Extracted information:
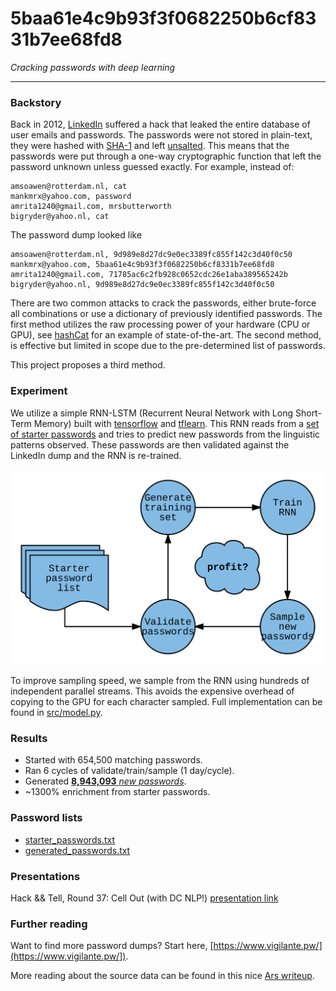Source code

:# 5baa61e4c9b93f3f0682250b6cf8331b7ee68fd8
_Cracking passwords with deep learning_

--------------------------------------------------------------------
 
### Backstory

Back in 2012, [LinkedIn](https://www.linkedin.com/) suffered a hack that leaked the entire database of user emails and passwords.
The passwords were not stored in plain-text, they were hashed with [SHA-1](https://en.wikipedia.org/wiki/SHA-1) and left [unsalted](https://en.wikipedia.org/wiki/Salt_(cryptography)).
This means that the passwords were put through a one-way cryptographic function that left the password unknown unless guessed exactly.
For example, instead of:

    amsoawen@rotterdam.nl, cat
    mankmrx@yahoo.com, password
    amrita1240@gmail.com, mrsbutterworth
    bigryder@yahoo.nl, cat

The password dump looked like
  
    amsoawen@rotterdam.nl, 9d989e8d27dc9e0ec3389fc855f142c3d40f0c50
    mankmrx@yahoo.com, 5baa61e4c9b93f3f0682250b6cf8331b7ee68fd8
    amrita1240@gmail.com, 71785ac6c2fb928c0652cdc26e1aba389565242b
    bigryder@yahoo.nl, 9d989e8d27dc9e0ec3389fc855f142c3d40f0c50

There are two common attacks to crack the passwords, either brute-force all combinations or use a dictionary of previously identified passwords.
The first method utilizes the raw processing power of your hardware (CPU or GPU), see [hashCat](https://github.com/hashcat/hashcat) for an example of state-of-the-art.
The second method, is effective but limited in scope due to the pre-determined list of passwords.

This project proposes a third method.

### Experiment

We utilize a simple RNN-LSTM (Recurrent Neural Network with Long Short-Term Memory) built with [tensorflow](https://github.com/tensorflow/tensorflow) and [tflearn](https://github.com/tflearn/tflearn).
This RNN reads from a [set of starter passwords](starter_passwords.txt) and tries to predict new passwords from the linguistic patterns observed.
These passwords are then validated against the LinkedIn dump and the RNN is re-trained.

![](images/flowchart.svg)

To improve sampling speed, we sample from the RNN using hundreds of independent parallel streams.
This avoids the expensive overhead of copying to the GPU for each character sampled.
Full implementation can be found in [src/model.py](src/model.py).

### Results

+ Started with 654,500 matching passwords.
+ Ran 6 cycles of validate/train/sample (1 day/cycle).
+ Generated [**8,943,093** _new passwords_](generated_passwords.txt).
+ ~1300% enrichment from starter passwords.

### Password lists

+ [starter_passwords.txt](starter_passwords.txt)
+ [generated_passwords.txt](generated_passwords.txt)

### Presentations

Hack && Tell, Round 37: Cell Out (with DC NLP!) [presentation link](http://thoppe.github.io/5baa61e4c9b93f3f0682250b6cf8331b7ee68fd8/HnT_pres.html)

### Further reading

Want to find more password dumps? Start here, [https://www.vigilante.pw/](https://www.vigilante.pw/]).

More reading about the source data can be found in this nice [Ars writeup](http://arstechnica.com/security/2016/06/how-linkedins-password-sloppiness-hurts-us-all/).
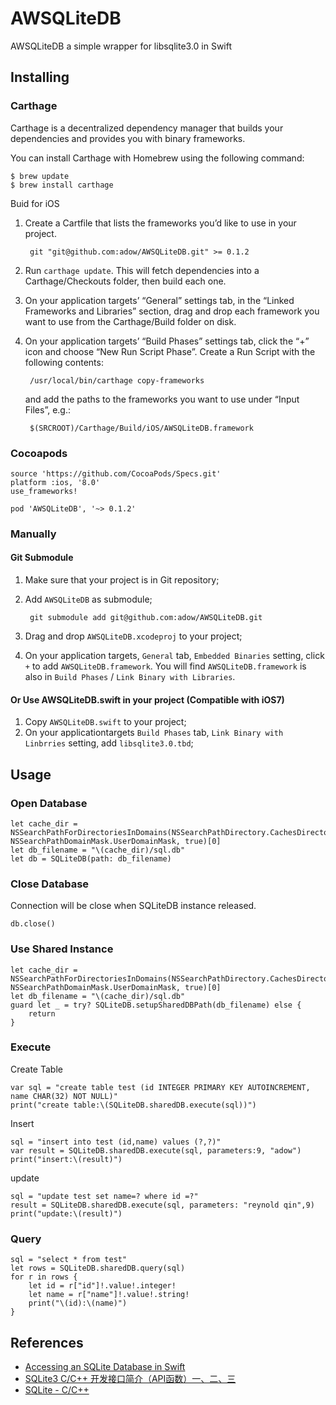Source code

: # AWSQLiteDB

AWSQLiteDB a simple wrapper for libsqlite3.0 in Swift

## Installing

### Carthage

Carthage is a decentralized dependency manager that builds your dependencies and provides you with binary frameworks.

You can install Carthage with Homebrew using the following command:

	$ brew update
	$ brew install carthage
	
Buid for iOS	
	
1. Create a Cartfile that lists the frameworks you’d like to use in your project.

		git "git@github.com:adow/AWSQLiteDB.git" >= 0.1.2
	
2. Run `carthage update`. This will fetch dependencies into a Carthage/Checkouts folder, then build each one.
3. On your application targets’ “General” settings tab, in the “Linked Frameworks and Libraries” section, drag and drop each framework you want to use from the Carthage/Build folder on disk.
4. On your application targets’ “Build Phases” settings tab, click the “+” icon and choose “New Run Script Phase”. Create a Run Script with the following contents:

		/usr/local/bin/carthage copy-frameworks
		
	and add the paths to the frameworks you want to use under “Input Files”, e.g.:

		$(SRCROOT)/Carthage/Build/iOS/AWSQLiteDB.framework

### Cocoapods

	source 'https://github.com/CocoaPods/Specs.git'
	platform :ios, '8.0'
	use_frameworks!
	
	pod 'AWSQLiteDB', '~> 0.1.2'

### Manually

#### Git Submodule

1. Make sure that your project is in Git repository;
2. Add `AWSQLiteDB` as submodule;

		git submodule add git@github.com:adow/AWSQLiteDB.git
	
3. Drag and drop `AWSQLiteDB.xcodeproj` to your project;
4. On your application targets, `General` tab, `Embedded Binaries` setting, click `+` to add `AWSQLiteDB.framework`. You will find `AWSQLiteDB.framework` is also in `Build Phases` / `Link Binary with Libraries`.

#### Or Use AWSQLiteDB.swift in your project (Compatible with iOS7)

1. Copy `AWSQLiteDB.swift` to your project;
2. On your applicationtargets `Build Phases` tab, `Link Binary with Linbrries` setting, add `libsqlite3.0.tbd`;


## Usage

### Open Database

	let cache_dir = NSSearchPathForDirectoriesInDomains(NSSearchPathDirectory.CachesDirectory, NSSearchPathDomainMask.UserDomainMask, true)[0]
	let db_filename = "\(cache_dir)/sql.db"
	let db = SQLiteDB(path: db_filename)
	
### Close Database

Connection will be close when SQLiteDB instance released.
	
	db.close()
	
### Use Shared Instance

	let cache_dir = NSSearchPathForDirectoriesInDomains(NSSearchPathDirectory.CachesDirectory, NSSearchPathDomainMask.UserDomainMask, true)[0]
	let db_filename = "\(cache_dir)/sql.db"
	guard let _ = try? SQLiteDB.setupSharedDBPath(db_filename) else {
	    return
	}
	
### Execute

Create Table

	var sql = "create table test (id INTEGER PRIMARY KEY AUTOINCREMENT, name CHAR(32) NOT NULL)"
	print("create table:\(SQLiteDB.sharedDB.execute(sql))")
	
Insert

	sql = "insert into test (id,name) values (?,?)"
	var result = SQLiteDB.sharedDB.execute(sql, parameters:9, "adow")
	print("insert:\(result)")
	
update

	sql = "update test set name=? where id =?"
	result = SQLiteDB.sharedDB.execute(sql, parameters: "reynold qin",9)
	print("update:\(result)")	
	
### Query

	sql = "select * from test"
	let rows = SQLiteDB.sharedDB.query(sql)
	for r in rows {
	    let id = r["id"]!.value!.integer!
	    let name = r["name"]!.value!.string!
	    print("\(id):\(name)")
	}

## References

* [Accessing an SQLite Database in Swift](http://stackoverflow.com/questions/24102775/accessing-an-sqlite-database-in-swift)
* [ SQLite3 C/C++ 开发接口简介（API函数）一、二、三](http://blog.csdn.net/u012485637/article/details/44486923)
* [SQLite - C/C++](http://www.runoob.com/sqlite/sqlite-c-cpp.html)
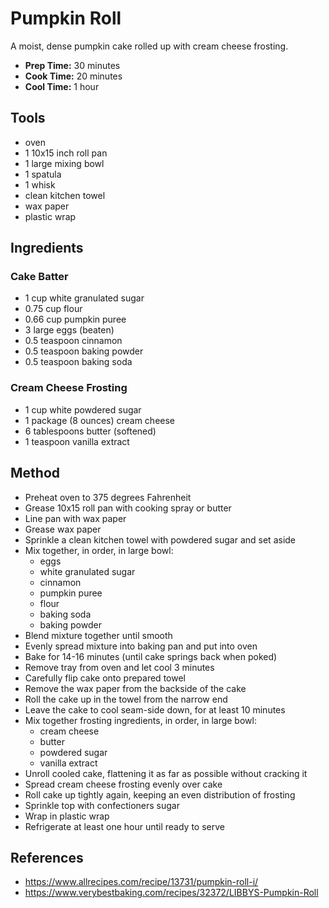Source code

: # Pumpkin Roll

A moist, dense pumpkin cake rolled up with cream cheese frosting.

- **Prep Time:** 30 minutes
- **Cook Time:** 20 minutes
- **Cool Time:** 1 hour

## Tools

- oven
- 1 10x15 inch roll pan
- 1 large mixing bowl
- 1 spatula
- 1 whisk
- clean kitchen towel
- wax paper
- plastic wrap

## Ingredients

### Cake Batter

- 1 cup white granulated sugar
- 0.75 cup flour
- 0.66 cup pumpkin puree
- 3 large eggs (beaten)
- 0.5 teaspoon cinnamon
- 0.5 teaspoon baking powder
- 0.5 teaspoon baking soda

### Cream Cheese Frosting

- 1 cup white powdered sugar
- 1 package (8 ounces) cream cheese
- 6 tablespoons butter (softened)
- 1 teaspoon vanilla extract

## Method

- Preheat oven to 375 degrees Fahrenheit
- Grease 10x15 roll pan with cooking spray or butter
- Line pan with wax paper
- Grease wax paper
- Sprinkle a clean kitchen towel with powdered sugar and set aside
- Mix together, in order, in large bowl:
    - eggs
    - white granulated sugar
    - cinnamon
    - pumpkin puree
    - flour
    - baking soda
    - baking powder
- Blend mixture together until smooth
- Evenly spread mixture into baking pan and put into oven
- Bake for 14-16 minutes (until cake springs back when poked)
- Remove tray from oven and let cool 3 minutes
- Carefully flip cake onto prepared towel
- Remove the wax paper from the backside of the cake
- Roll the cake up in the towel from the narrow end
- Leave the cake to cool seam-side down, for at least 10 minutes
- Mix together frosting ingredients, in order, in large bowl:
    - cream cheese
    - butter
    - powdered sugar
    - vanilla extract
- Unroll cooled cake, flattening it as far as possible without cracking it
- Spread cream cheese frosting evenly over cake
- Roll cake up tightly again, keeping an even distribution of frosting
- Sprinkle top with confectioners sugar
- Wrap in plastic wrap
- Refrigerate at least one hour until ready to serve

## References

- https://www.allrecipes.com/recipe/13731/pumpkin-roll-i/
- https://www.verybestbaking.com/recipes/32372/LIBBYS-Pumpkin-Roll
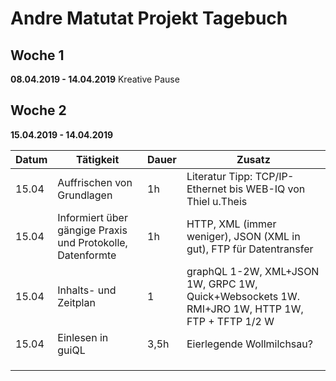 # Andre Matutat Projekt Tagebuch



## Woche 1 

__08.04.2019 - 14.04.2019__
	Kreative Pause



## Woche 2 

__15.04.2019 - 14.04.2019__

| Datum | Tätigkeit                                | Dauer | Zusatz                                   |
| ----- | ---------------------------------------- | ----- | ---------------------------------------- |
| 15.04 | Auffrischen von Grundlagen                | 1h    | Literatur Tipp: TCP/IP-Ethernet bis WEB-IQ  von Thiel u.Theis |
| 15.04 | Informiert über gängige Praxis und Protokolle, Datenformte | 1h    | HTTP, XML (immer weniger), JSON (XML in gut), FTP für Datentransfer |
| 15.04 | Inhalts- und Zeitplan                    | 1     | graphQL 1-2W, XML+JSON 1W, GRPC 1W, Quick+Websockets 1W. RMI+JRO 1W, HTTP 1W, FTP + TFTP 1/2 W |
| 15.04 | Einlesen in guiQL                        | 3,5h  | Eierlegende Wollmilchsau?                |
|       |                                          |       |                                          |
|       |                                          |       |                                          |
|       |                                          |       |                                          |

 
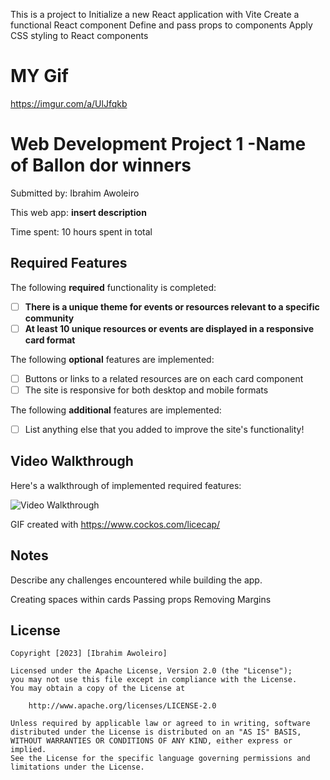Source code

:This is a project to 
Initialize a new React application with Vite
Create a functional React component
Define and pass props to components
Apply CSS styling to React components

# MY Gif

https://imgur.com/a/UlJfqkb

# Web Development Project 1 -Name of Ballon dor winners

Submitted by: Ibrahim Awoleiro

This web app: **insert description**

Time spent: 10 hours spent in total

## Required Features

The following **required** functionality is completed:

- [ ] **There is a unique theme for events or resources relevant to a specific community**
- [ ] **At least 10 unique resources or events are displayed in a responsive card format**

The following **optional** features are implemented:

- [ ] Buttons or links to a related resources are on each card component
- [ ] The site is responsive for both desktop and mobile formats

The following **additional** features are implemented:

* [ ] List anything else that you added to improve the site's functionality!

## Video Walkthrough

Here's a walkthrough of implemented required features:

<img src='./src/Pictures/codePathGifWalkthrough.gif' title='Video Walkthrough' width='' alt='Video Walkthrough' />

<!-- Replace this with whatever GIF tool you used! -->
GIF created with https://www.cockos.com/licecap/

## Notes

Describe any challenges encountered while building the app.

Creating spaces within cards
Passing props 
Removing Margins

## License

    Copyright [2023] [Ibrahim Awoleiro]

    Licensed under the Apache License, Version 2.0 (the "License");
    you may not use this file except in compliance with the License.
    You may obtain a copy of the License at

        http://www.apache.org/licenses/LICENSE-2.0

    Unless required by applicable law or agreed to in writing, software
    distributed under the License is distributed on an "AS IS" BASIS,
    WITHOUT WARRANTIES OR CONDITIONS OF ANY KIND, either express or implied.
    See the License for the specific language governing permissions and
    limitations under the License.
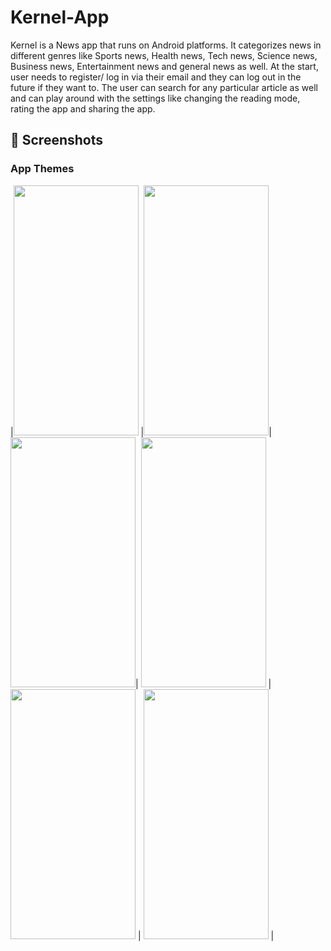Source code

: # Kernel-App
 Kernel is a News app that runs on Android platforms. It categorizes news in different genres like Sports news, Health news, Tech news, Science news, Business news, Entertainment news and general news as well.  At the start, user needs to register/ log in via their email and they can log out in the future if they want to. The user can search for any particular article as well and can play around with the settings like changing the reading mode, rating the app and sharing the app. 

## 📱 Screenshots
### App Themes

|<img src = "https://user-images.githubusercontent.com/95130870/169842067-4cb0a50b-e79e-4400-bcee-814e4e780358.jpg"  width="200" height="400" /> |<img src = "https://user-images.githubusercontent.com/95130870/169843007-aadd051e-8cf5-4025-ac11-2bd74af7ee5c.jpg" width = "200" height = "400"/>|<img src = "https://user-images.githubusercontent.com/95130870/169843020-254e11de-a7a6-4a03-acd7-1f1aec7a58a4.jpg" width = "200" height = "400"/>|
<img src = "https://user-images.githubusercontent.com/95130870/169843044-41b8b3ba-80b1-4814-8f47-ab1aa4bf7ccd.jpg" width = "200"
height = "400"/> |
<img src = "https://user-images.githubusercontent.com/95130870/169843065-7c4ec19e-20da-4991-a83a-70931f572381.jpg" width = "200"
height = "400"/> |
<img src = "https://user-images.githubusercontent.com/95130870/169843083-e1fbf4b7-b9f2-429c-a5a1-66b63ccdb693.jpg" width = "200"
height = "400"/> |
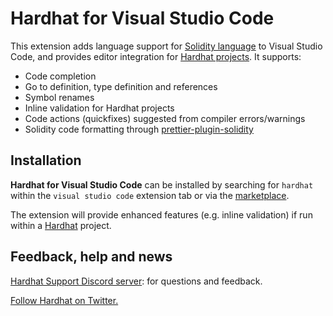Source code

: # Hardhat for Visual Studio Code

This extension adds language support for [Solidity language](https://soliditylang.org/) to Visual Studio Code, and provides editor integration for [Hardhat projects](https://hardhat.org/). It supports:

- Code completion
- Go to definition, type definition and references
- Symbol renames
- Inline validation for Hardhat projects
- Code actions (quickfixes) suggested from compiler errors/warnings
- Solidity code formatting through [prettier-plugin-solidity](https://github.com/prettier-solidity/prettier-plugin-solidity)

## Installation

**Hardhat for Visual Studio Code** can be installed by searching for `hardhat` within the `visual studio code` extension tab or via the [marketplace](https://marketplace.visualstudio.com/VSCode).

The extension will provide enhanced features (e.g. inline validation) if run within a [Hardhat](https://hardhat.org/) project.

## Feedback, help and news

[Hardhat Support Discord server](https://hardhat.org/discord): for questions and feedback.

[Follow Hardhat on Twitter.](https://twitter.com/HardhatHQ)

What to work on: Find the lines in the records above that hold the word "else", and give only how many there are.

Response: 2